Limitations & Future Work¶
- The method relies on the label-shift assumption, meaning neutral generation reflects the pre-training prior; models subjected to RLHF, instruction tuning, or strong system prompts may deviate from this assumption.
- The method uses a closed-world taxonomy, making it unable to discover new domains outside predefined categories or automatically identify gaps in the taxonomy.
- Fine-grained, semantically overlapping categories lead to ill-conditioned confusion matrices (e.g., C4 vs. Common Crawl, C vs. C++), limiting interpretable resolution.
- Generation sampling styles affect estimation stability; neutral prompts work for general models but may be insufficient for specialized ones.

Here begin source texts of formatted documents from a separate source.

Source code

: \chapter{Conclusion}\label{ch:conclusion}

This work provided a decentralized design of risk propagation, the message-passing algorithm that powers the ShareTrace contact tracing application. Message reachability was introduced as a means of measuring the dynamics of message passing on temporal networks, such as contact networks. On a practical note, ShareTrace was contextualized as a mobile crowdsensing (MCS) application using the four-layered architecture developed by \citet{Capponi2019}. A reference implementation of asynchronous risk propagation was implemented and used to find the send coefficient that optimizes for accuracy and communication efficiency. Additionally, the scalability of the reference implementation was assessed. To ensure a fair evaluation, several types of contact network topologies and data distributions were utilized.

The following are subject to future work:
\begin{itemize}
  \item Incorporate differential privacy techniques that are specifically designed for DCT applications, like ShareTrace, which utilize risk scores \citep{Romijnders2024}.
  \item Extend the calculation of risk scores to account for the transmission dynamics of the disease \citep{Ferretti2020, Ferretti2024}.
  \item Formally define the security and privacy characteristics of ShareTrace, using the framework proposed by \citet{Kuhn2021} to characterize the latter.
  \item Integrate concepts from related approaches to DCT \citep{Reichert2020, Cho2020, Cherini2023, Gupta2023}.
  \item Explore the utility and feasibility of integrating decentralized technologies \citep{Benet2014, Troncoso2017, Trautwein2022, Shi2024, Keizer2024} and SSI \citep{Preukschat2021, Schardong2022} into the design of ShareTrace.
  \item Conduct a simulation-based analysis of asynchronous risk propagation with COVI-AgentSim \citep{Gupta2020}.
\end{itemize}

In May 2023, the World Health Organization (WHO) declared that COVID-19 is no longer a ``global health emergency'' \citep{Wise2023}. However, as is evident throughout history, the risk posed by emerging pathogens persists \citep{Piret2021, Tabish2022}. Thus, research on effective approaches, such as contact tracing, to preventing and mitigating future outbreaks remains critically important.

- Future research could investigate hierarchical taxonomies, non-linear transport, inverse alignment correction, and verification across languages, multi-modality, and more closed-source models.
Related Work & Insights¶
- vs Membership Inference Attack: MIA determines if a single sample is in the training set; LLMSurgeon estimates macro domain proportions. The former is a micro-privacy tool; the latter is a macro-transparency tool.
- vs DUCI: DUCI estimates the usage proportion of specific candidate datasets; LLMSurgeon recovers the global mixture of multiple domains without requiring access to the original training sets.
- vs Data Mixture Optimization: Data mixture optimization selects or re-weights corpora before training; LLMSurgeon performs post-hoc auditing on trained models.
- vs Direct Classifier Aggregation: Direct aggregation of \(\bar{p}\) retains classifier bias; LLMSurgeon uses \(C^\top\pi\) inversion to correct this bias.
Rating¶
- Novelty: ⭐⭐⭐⭐☆ The combination of the DMS problem setting and soft confusion matrix inversion is clear and represents a useful advancement in transparency.
- Experimental Thoroughness: ⭐⭐⭐⭐☆ Covers 8 models with public recipes, three levels of granularity, sampling styles, sample sizes, held-out data, and toxicity injection, though it still relies on closed-world taxonomy.
- Writing Quality: ⭐⭐⭐⭐☆ Formulas and experimental designs are easy to follow; strengths and boundaries are clearly stated.
- Value: ⭐⭐⭐⭐⭐ Highly practical for model governance, training data transparency, and safety auditing.